### Exercise description
Each line from the start of the data below through the one containing "- Each example covered" must be reproduced exactly.

Plain-text document sources:

• • •

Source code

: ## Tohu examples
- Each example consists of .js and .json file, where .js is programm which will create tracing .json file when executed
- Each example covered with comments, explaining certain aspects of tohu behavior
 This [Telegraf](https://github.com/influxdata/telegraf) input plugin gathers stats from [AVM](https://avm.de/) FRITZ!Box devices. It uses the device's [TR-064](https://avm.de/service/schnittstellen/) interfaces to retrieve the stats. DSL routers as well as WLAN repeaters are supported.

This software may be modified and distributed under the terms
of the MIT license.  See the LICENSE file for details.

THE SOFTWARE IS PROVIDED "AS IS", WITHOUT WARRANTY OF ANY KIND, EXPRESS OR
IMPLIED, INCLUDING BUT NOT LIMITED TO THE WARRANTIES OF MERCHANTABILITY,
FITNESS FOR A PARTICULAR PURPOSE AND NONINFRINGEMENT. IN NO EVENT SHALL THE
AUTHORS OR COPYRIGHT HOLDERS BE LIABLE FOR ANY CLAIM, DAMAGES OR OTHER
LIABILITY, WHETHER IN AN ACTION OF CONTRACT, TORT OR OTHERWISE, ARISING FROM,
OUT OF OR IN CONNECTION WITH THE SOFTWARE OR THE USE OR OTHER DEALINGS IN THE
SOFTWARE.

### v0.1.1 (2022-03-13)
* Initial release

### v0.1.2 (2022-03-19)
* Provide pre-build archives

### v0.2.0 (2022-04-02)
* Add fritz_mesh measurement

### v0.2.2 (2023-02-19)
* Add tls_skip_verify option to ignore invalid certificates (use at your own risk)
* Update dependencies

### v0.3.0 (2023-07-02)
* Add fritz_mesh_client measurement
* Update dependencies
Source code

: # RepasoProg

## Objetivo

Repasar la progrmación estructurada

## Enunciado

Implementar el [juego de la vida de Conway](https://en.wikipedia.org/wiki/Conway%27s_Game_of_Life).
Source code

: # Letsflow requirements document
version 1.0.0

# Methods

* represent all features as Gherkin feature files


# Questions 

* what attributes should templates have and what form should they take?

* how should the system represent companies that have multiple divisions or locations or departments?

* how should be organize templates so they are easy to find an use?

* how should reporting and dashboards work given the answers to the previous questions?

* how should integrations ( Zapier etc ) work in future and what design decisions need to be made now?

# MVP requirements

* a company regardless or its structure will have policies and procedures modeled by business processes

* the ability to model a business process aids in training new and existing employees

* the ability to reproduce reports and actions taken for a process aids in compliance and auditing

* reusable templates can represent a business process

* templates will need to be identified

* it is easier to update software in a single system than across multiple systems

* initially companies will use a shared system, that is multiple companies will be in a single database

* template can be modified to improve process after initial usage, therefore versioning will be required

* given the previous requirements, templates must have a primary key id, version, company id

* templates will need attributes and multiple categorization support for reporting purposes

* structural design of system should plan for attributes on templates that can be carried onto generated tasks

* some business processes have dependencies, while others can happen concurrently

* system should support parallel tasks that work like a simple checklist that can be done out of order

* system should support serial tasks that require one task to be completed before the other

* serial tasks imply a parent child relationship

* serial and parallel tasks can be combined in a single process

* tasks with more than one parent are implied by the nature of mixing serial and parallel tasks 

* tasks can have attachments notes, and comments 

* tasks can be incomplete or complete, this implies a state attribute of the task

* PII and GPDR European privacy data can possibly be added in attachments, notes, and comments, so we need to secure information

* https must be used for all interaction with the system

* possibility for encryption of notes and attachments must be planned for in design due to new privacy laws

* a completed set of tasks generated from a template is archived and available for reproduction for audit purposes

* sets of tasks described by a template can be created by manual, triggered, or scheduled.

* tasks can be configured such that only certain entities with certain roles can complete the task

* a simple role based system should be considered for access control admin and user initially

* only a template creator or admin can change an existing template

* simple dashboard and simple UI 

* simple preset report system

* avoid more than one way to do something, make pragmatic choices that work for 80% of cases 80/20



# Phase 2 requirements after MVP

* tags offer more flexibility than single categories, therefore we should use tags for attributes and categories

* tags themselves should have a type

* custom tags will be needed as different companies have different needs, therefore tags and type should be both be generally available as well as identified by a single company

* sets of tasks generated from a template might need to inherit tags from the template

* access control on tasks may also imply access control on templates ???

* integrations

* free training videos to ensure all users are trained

• • •

### Answer section
Source code

: ## Tohu examples
- Each example consists of .js and .json file, where .js is programm which will create tracing .json file when executed
- Each example covered with comments, explaining certain aspects of tohu behavior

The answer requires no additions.